Mar 5, 2012

The Bloody Nine

The First Law

I finished reading Joe Abercrombies The First Law Trilogy.  First off I loved it.  I think it's the best dark fantasy since A Game Of Thrones(And I read a lot of good ones actually: The Name Of The Wind, The Warded Man, Mistborn, Jonathan Strange And Mister Norrel, Perdido Street Station, the Scar, The Thunderer, The Etched City, Banewreaker and it's sequel, and others).  But aside from Game Of Thrones, nothing else is what I was looking for personally, more than The First Law Trilogy.

I first started reading fantasy again in the mid 90's after a customer at the place I was working heard me ranting about how trite I felt it all was.  He suggested A Game Of Thrones and then I loved it so much I got nearly twenty of my friends personally into it.  This one though, this one is a little more complicated, suggestion-wise.

I love the tropes of various genres, but not the restricting expectations.  I've always felt that Fantasy was almost the opposite of Science Fiction/Speculative Fiction.  SF focused generally on future complications of todays world.  Fantasy had nothing to do with todays, tomorrows, or lots of times even yesterdays.  It was pure freedom.  At the same time pure freedom can sometimes lead to thousands of massive tomes about elf/orc conflicts, or more unicorn nonsense or some shit.  I had no interest in stories that had no philosophical correlation with real life.  A Game Of Thrones did.  It felt real.  It felt realer and more honest and more brutal than any historical drama.  And it covers a medieval time when people had to live much harsher lives.  It presented hard truths about life that we have long forgotten but still echo in our own behavior.
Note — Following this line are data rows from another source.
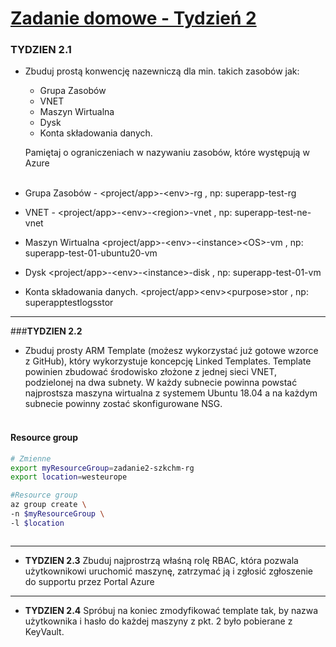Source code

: # [Zadanie domowe - Tydzień 2](https://szkolachmury.pl/az-303-microsoft-azure-architect-technologies/tydzien-2-application-architecture-patterns-in-azure/praca-domowa/)

### TYDZIEN 2.1</b> 
* Zbuduj prostą konwencję nazewniczą dla min. takich zasobów jak:
    * Grupa Zasobów
    * VNET    
    * Maszyn Wirtualna
    * Dysk
    * Konta składowania danych. 

    Pamiętaj o ograniczeniach w nazywaniu zasobów, które występują w Azure</br></br>

* Grupa Zasobów -                           \<project/app\>-\<env\>-rg ,                    np: superapp-test-rg
* VNET -                                    \<project/app\>-\<env\>-\<region\>-vnet ,       np: superapp-test-ne-vnet
* Maszyn Wirtualna                          \<project/app\>-\<env\>-\<instance>\<OS\>-vm ,  np: superapp-test-01-ubuntu20-vm
* Dysk                                      \<project/app\>-\<env\>-\<instance>-disk ,      np: superapp-test-01-vm
* Konta składowania danych.                 \<project/app\>\<env\>\<purpose\>stor ,         np: superapptestlogsstor

---
###<b>TYDZIEN 2.2</b> 
* Zbuduj prosty ARM Template (możesz wykorzystać już gotowe wzorce z GitHub), który wykorzystuje koncepcję Linked Templates. Template powinien zbudować środowisko złożone z jednej sieci VNET, podzielonej na dwa subnety. W każdy subnecie powinna powstać najprostsza maszyna wirtualna z systemem Ubuntu 18.04 a na każdym subnecie powinny zostać skonfigurowane NSG.</br></br>


#### Resource group
```bash
# Zmienne
export myResourceGroup=zadanie2-szkchm-rg
export location=westeurope

#Resource group
az group create \
-n $myResourceGroup \
-l $location



```

---
* <b>TYDZIEN 2.3</b> Zbuduj najprostrzą właśną rolę RBAC, która pozwala użytkownikowi uruchomić maszynę, zatrzymać ją i zgłosić zgłoszenie do supportu przez Portal Azure
---
* <b>TYDZIEN 2.4</b> Spróbuj na koniec zmodyfikować template tak, by nazwa użytkownika i hasło do każdej maszyny z pkt. 2 było pobierane z KeyVault.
And thats what The First Law does.  But in the darkest ways possible.  Abercrombie lives by one of the characters golden rules, "You have to be realistic."

This is one of those books where there is no way of saying how great it is without mentioning some of the characters.  There is Logan Ninefingers, the lost barbarian from the north who has all the makings of a great hero, except his past is so bad he may never be anything but a villain, and that may be the only way he can ever win or lose.  Jezel, the most vain character I have ever read.  A handsome swashbuckler, and at the same time his character arc was surprisingly deep in very unexpected ways(not the cliched ways). Glotka,  the merciless, nearly crippled torturor who was once a great hero, and now is way beyond evil, but is surrounded by people who are worse.  Strangely enough, one of the most hilarious, cunning, sympathetic and unsympathetic characters I have ever read.  I have never feared a characters decision making as much as this character.  Not because it was irrational, but because it was coldy rational, and brutal, yet somehow, many times, laugh out loud funny.  My humor must be in the morgue because I laughed at these books more than any other I can think of.  There were scenes that were so brutal I couldn't believe I thought they were so funny.  And then other times where stuff got so hairy my hands were practically shaking they were so ready to turn the page and find out what happens next even if its the worst thing possible.
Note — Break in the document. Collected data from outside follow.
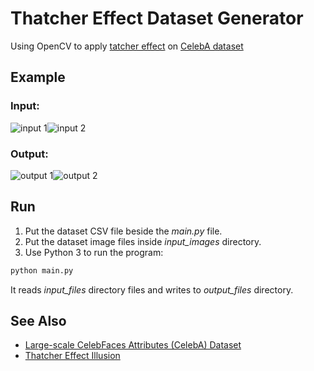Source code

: # Thatcher Effect Dataset Generator

Using OpenCV to apply [tatcher effect](https://en.wikipedia.org/wiki/Thatcher_effect) on [CelebA dataset](https://www.kaggle.com/jessicali9530/celeba-dataset)

## Example

### Input:

![input 1](https://user-images.githubusercontent.com/7780269/74758910-3d44b200-528d-11ea-858d-473e9eabfdf1.png)![input 2](https://user-images.githubusercontent.com/7780269/74758935-46ce1a00-528d-11ea-9820-905ac0d627cd.png)

### Output:

![output 1](https://user-images.githubusercontent.com/7780269/74758921-4170cf80-528d-11ea-99b3-a28f858442e1.png)![output 2](https://user-images.githubusercontent.com/7780269/74758946-49c90a80-528d-11ea-953b-70f4f64b4fa3.png)

## Run

1. Put the dataset CSV file beside the _main.py_ file.
2. Put the dataset image files inside _input_images_ directory.
3. Use Python 3 to run the program:

```bash
python main.py
```

It reads _input_files_ directory files and writes to _output_files_ directory.

## See Also

- [Large-scale CelebFaces Attributes (CelebA) Dataset](http://mmlab.ie.cuhk.edu.hk/projects/CelebA.html)
- [Thatcher Effect Illusion](http://thatchereffect.com/)
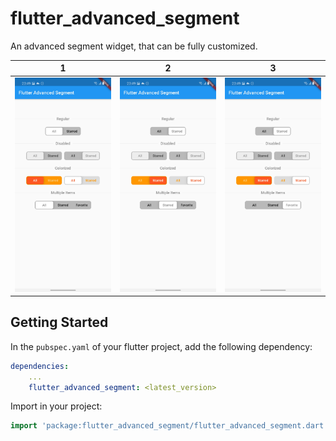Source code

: # flutter_advanced_segment
An advanced segment widget, that can be fully customized.

| 1 | 2 | 3 |
|:-:|:-:|:-:|
| ![Flutter Advanced Segment State 1](./SEGMENT_STATE_1.jpg) | ![Flutter Advanced Switch Starred State 2](./SEGMENT_STATE_2.jpg) | ![Flutter Advanced Switch Starred State 3](./SEGMENT_STATE_3.jpg) |

## Getting Started
In the `pubspec.yaml` of your flutter project, add the following dependency:

```yaml
dependencies:
    ...
    flutter_advanced_segment: <latest_version>
```

Import in your project:

```dart
import 'package:flutter_advanced_segment/flutter_advanced_segment.dart';
```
Other characters of note is the extremely lethal woman, Ferro.  The military captain in the worst situations ever, West.  He really was working on being one of my favorites, but I think I like "The Bloody Nine" the most, even above Glotka.  The scary and manipulative legendary wizard Bayez.  Fenris, The Feared.  Dogman was an unexpected character I liked.  All of the Named Men were pretty cool especially Black Dow.  The treacherous yet casually honest mercenary Cosca was hilarious.  Ardee, totally my type of girl, tragic, dark, feisty, sexy, and hard as all hell.

These characters are some of the most fascinating I have come across in any genre/non-genre.  These are original characters, with conflicts I just hadn't seen before.  It's funny because it does all seem like it would be predictable, but Abercrombie hates you for thinking that and proves you wrong in the most delightfully hateful ways.  He twists the knife.  This is not for the squeamish.  Everyone is villainous in it comparable to our modern day culture.  But that's what makes this so much smarter than the fantastical ways we build up heroes.  The heroes in this are usually heroes of circumstance.  It never forgets the real stories behind heroes are much darker and fraught with tragic mistakes than we like to remember.  Killers are rarely perfect.

These are reviews for each book in the Trilogy.  I left out spoilers, and the stuff I mentioned so far really gives little clue to what happens.

The Blade Itself

I only read this book because I was writing a lot of villains in a story and they had very different motives and personalities.  At some point in the writing it became about all the different reasons one would end up being a villain and how those old reasons would lead to unexpected present catastrophes.  I read The Name Of The Wind(an excellent book) to see someone's original take on the makings of a great hero.  And the word of mouth seemed to be that The Blade Itself, the first in the First Law Trilogy might be a good thing to read to get a good gauge of how to write dark characters.  And I was more right than I could imagine.  In fact after reading Joe Abercrombie, I just need to up my game.  In these three books Abercrombie convinced me he was a master of characterization.

But that's where I have my flimsy(in retrospect) complaint.  This first book, while amazing, and breathlessly paced once it starts going, only shows the tip of the iceberg where the grand plot is concerned. It's all there.  But only after reading the third book did I really understand all the things that happened, and why, in the first book.

But, think if it this way, I finished reading this book in love with the characters, scared for their lives, not knowing where the hell this was all going, let alone what a third book would even be about, and hungering for more.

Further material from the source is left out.